» **WHAT NEEDS TO BE DONE**
Please state the number of lines in the material below that contain "Versão", with no other words.

::::::::::

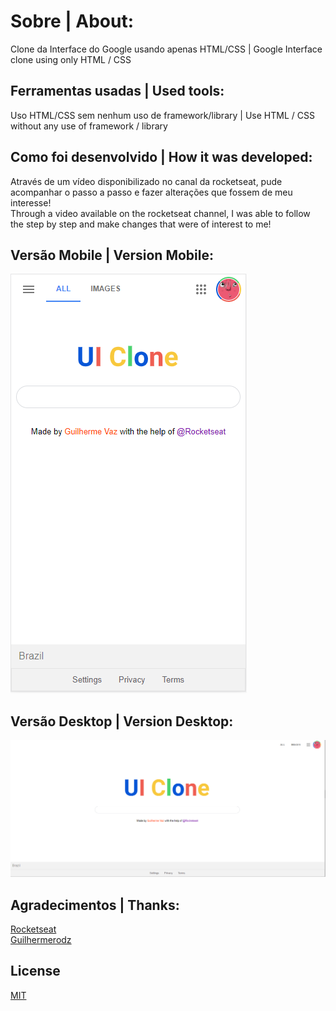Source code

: # Sobre | About:
Clone da Interface do Google usando apenas HTML/CSS | Google Interface clone using only HTML / CSS

## Ferramentas usadas | Used tools:

Uso HTML/CSS sem nenhum uso de framework/library | Use HTML / CSS without any use of framework / library

## Como foi desenvolvido | How it was developed:

Através de um vídeo disponibilizado no canal da rocketseat, pude acompanhar o passo a passo e fazer alterações que fossem de meu interesse!<br>
Through a video available on the rocketseat channel, I was able to follow the step by step and make changes that were of interest to me!

## Versão Mobile | Version Mobile:
<img src="./public/images/uiclonemobile.PNG">

## Versão Desktop | Version Desktop:
<img src="./public/images/uiclonedesktop.PNG">

## Agradecimentos | Thanks:
[Rocketseat](https://www.youtube.com/watch?v=KgjzE1Sxtq0)<br>
[Guilhermerodz](https://github.com/guilhermerodz)

## License
[MIT](https://choosealicense.com/licenses/mit/)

::::::::::

» **WRITTEN ANSWER**
2